Ainda com o olho na mira, alcanço a xícara amarela em cima da mesa e bebo um pouco do café. O aroma forte invade o meu cérebro e vislumbro movimento na escada de incêndio. Desaponto-me por um instante e delicio-me no outro. Em tempos passados, esse débil plano de fuga seria indigno da sua condição extraordinária. Hoje, é a prova inconteste de que meu plano caminhava perfeitamente.

Reposiciono o rifle nacional e prendo a respiração enquanto planejo uma dose a mais de desespero em sua mente fragilizada. De repente, como por improviso, descuidados estampidos partem na direção do alvo, alvejando o concreto segundos antes e depois do seu salto para um terreno baldio anexo.
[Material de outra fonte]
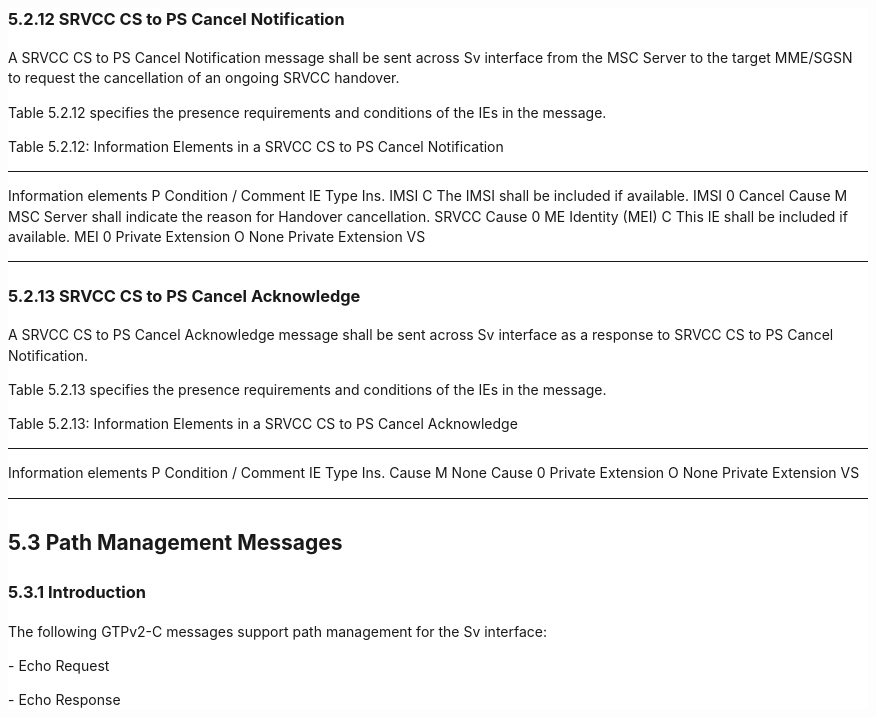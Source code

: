 ### 5.2.12 SRVCC CS to PS Cancel Notification

A SRVCC CS to PS Cancel Notification message shall be sent across Sv
interface from the MSC Server to the target MME/SGSN to request the
cancellation of an ongoing SRVCC handover.

Table 5.2.12 specifies the presence requirements and conditions of the
IEs in the message.

Table 5.2.12: Information Elements in a SRVCC CS to PS Cancel
Notification

  ---------------------- --- ----------------------------------------------------------------- ------------------- ------
  Information elements   P   Condition / Comment                                               IE Type             Ins.
  IMSI                   C   The IMSI shall be included if available.                          IMSI                0
  Cancel Cause           M   MSC Server shall indicate the reason for Handover cancellation.   SRVCC Cause         0
  ME Identity (MEI)      C   This IE shall be included if available.                           MEI                 0
  Private Extension      O   None                                                              Private Extension   VS
  ---------------------- --- ----------------------------------------------------------------- ------------------- ------

### 5.2.13 SRVCC CS to PS Cancel Acknowledge

A SRVCC CS to PS Cancel Acknowledge message shall be sent across Sv
interface as a response to SRVCC CS to PS Cancel Notification.

Table 5.2.13 specifies the presence requirements and conditions of the
IEs in the message.

Table 5.2.13: Information Elements in a SRVCC CS to PS Cancel
Acknowledge

  ---------------------- --- --------------------- ------------------- ------
  Information elements   P   Condition / Comment   IE Type             Ins.
  Cause                  M   None                  Cause               0
  Private Extension      O   None                  Private Extension   VS
  ---------------------- --- --------------------- ------------------- ------

5.3 Path Management Messages
----------------------------

### 5.3.1 Introduction

The following GTPv2-C messages support path management for the Sv
interface:

\- Echo Request

\- Echo Response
Ligeiro, solto a arma e pulo da cadeira de balanço na direção das cortinas forçando meus olhos contra o clarão matinal - dois andares acima, vejo um cano esfumaçado que num instante desaparece.

Como um raio, volto para dentro do cômodo central e derrubo o café ainda quente na mesa. Abro a gaveta do criado-mudo e vislumbro a Glock prateada colocando-a perigosamente na cintura. O jogo era meu para ser jogado, porra!

Ao atravessar a porta do apartamento em direção às escadas, meus dentes já rangem, pronunciando ainda mais o meu já avantajado maxilar como sempre acontece quando fico nervoso. E nervoso, meu amigo, não era nada bom.